# WHAT IS BEING ASKED
Would you tally how many lines in the records include the word "Contexto"? Reply with the number only.

Saved entries:
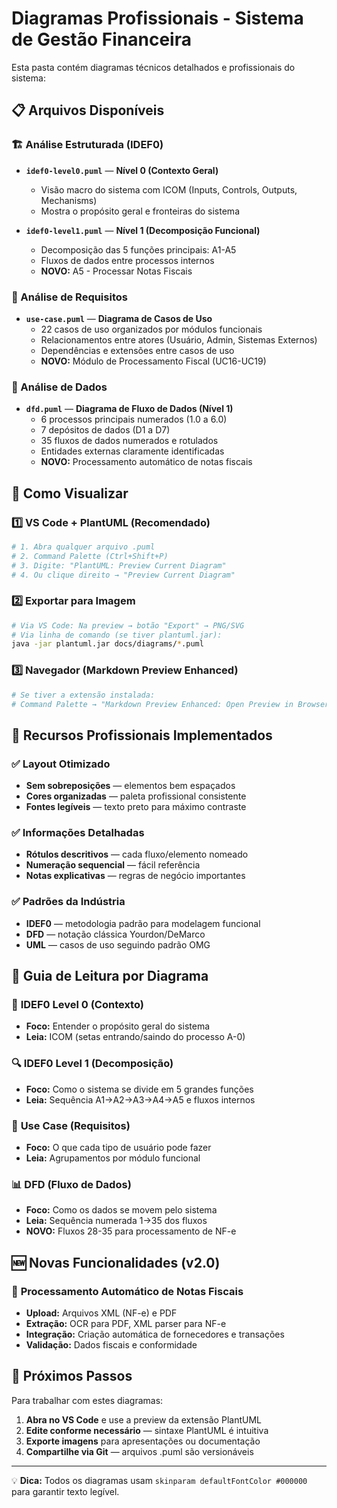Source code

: # Diagramas Profissionais - Sistema de Gestão Financeira

Esta pasta contém diagramas técnicos detalhados e profissionais do sistema:

## 📋 Arquivos Disponíveis

### 🏗️ Análise Estruturada (IDEF0)
- **`idef0-level0.puml`** — **Nível 0 (Contexto Geral)**
  - Visão macro do sistema com ICOM (Inputs, Controls, Outputs, Mechanisms)
  - Mostra o propósito geral e fronteiras do sistema

- **`idef0-level1.puml`** — **Nível 1 (Decomposição Funcional)**
  - Decomposição das 5 funções principais: A1-A5
  - Fluxos de dados entre processos internos
  - **NOVO:** A5 - Processar Notas Fiscais

### 👥 Análise de Requisitos
- **`use-case.puml`** — **Diagrama de Casos de Uso**
  - 22 casos de uso organizados por módulos funcionais
  - Relacionamentos entre atores (Usuário, Admin, Sistemas Externos)
  - Dependências e extensões entre casos de uso
  - **NOVO:** Módulo de Processamento Fiscal (UC16-UC19)

### 🔄 Análise de Dados
- **`dfd.puml`** — **Diagrama de Fluxo de Dados (Nível 1)**
  - 6 processos principais numerados (1.0 a 6.0)
  - 7 depósitos de dados (D1 a D7)
  - 35 fluxos de dados numerados e rotulados
  - Entidades externas claramente identificadas
  - **NOVO:** Processamento automático de notas fiscais

## 🎨 Como Visualizar

### 1️⃣ **VS Code + PlantUML (Recomendado)**
```bash
# 1. Abra qualquer arquivo .puml
# 2. Command Palette (Ctrl+Shift+P)
# 3. Digite: "PlantUML: Preview Current Diagram"
# 4. Ou clique direito → "Preview Current Diagram"
```

### 2️⃣ **Exportar para Imagem**
```bash
# Via VS Code: Na preview → botão "Export" → PNG/SVG
# Via linha de comando (se tiver plantuml.jar):
java -jar plantuml.jar docs/diagrams/*.puml
```

### 3️⃣ **Navegador (Markdown Preview Enhanced)**
```bash
# Se tiver a extensão instalada:
# Command Palette → "Markdown Preview Enhanced: Open Preview in Browser"
```

## 🔧 Recursos Profissionais Implementados

### ✅ **Layout Otimizado**
- **Sem sobreposições** — elementos bem espaçados
- **Cores organizadas** — paleta profissional consistente
- **Fontes legíveis** — texto preto para máximo contraste

### ✅ **Informações Detalhadas**
- **Rótulos descritivos** — cada fluxo/elemento nomeado
- **Numeração sequencial** — fácil referência
- **Notas explicativas** — regras de negócio importantes

### ✅ **Padrões da Indústria**
- **IDEF0** — metodologia padrão para modelagem funcional
- **DFD** — notação clássica Yourdon/DeMarco
- **UML** — casos de uso seguindo padrão OMG

## 📖 Guia de Leitura por Diagrama

### 🎯 **IDEF0 Level 0** (Contexto)
- **Foco:** Entender o propósito geral do sistema
- **Leia:** ICOM (setas entrando/saindo do processo A-0)

### 🔍 **IDEF0 Level 1** (Decomposição)
- **Foco:** Como o sistema se divide em 5 grandes funções
- **Leia:** Sequência A1→A2→A3→A4→A5 e fluxos internos

### 👤 **Use Case** (Requisitos)
- **Foco:** O que cada tipo de usuário pode fazer
- **Leia:** Agrupamentos por módulo funcional

### 📊 **DFD** (Fluxo de Dados)
- **Foco:** Como os dados se movem pelo sistema
- **Leia:** Sequência numerada 1→35 dos fluxos
- **NOVO:** Fluxos 28-35 para processamento de NF-e

## 🆕 Novas Funcionalidades (v2.0)

### 📄 **Processamento Automático de Notas Fiscais**
- **Upload:** Arquivos XML (NF-e) e PDF
- **Extração:** OCR para PDF, XML parser para NF-e
- **Integração:** Criação automática de fornecedores e transações
- **Validação:** Dados fiscais e conformidade

## 🚀 Próximos Passos

Para trabalhar com estes diagramas:

1. **Abra no VS Code** e use a preview da extensão PlantUML
2. **Edite conforme necessário** — sintaxe PlantUML é intuitiva
3. **Exporte imagens** para apresentações ou documentação
4. **Compartilhe via Git** — arquivos .puml são versionáveis

---
💡 **Dica:** Todos os diagramas usam `skinparam defaultFontColor #000000` para garantir texto legível.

# FINISHED TASK
2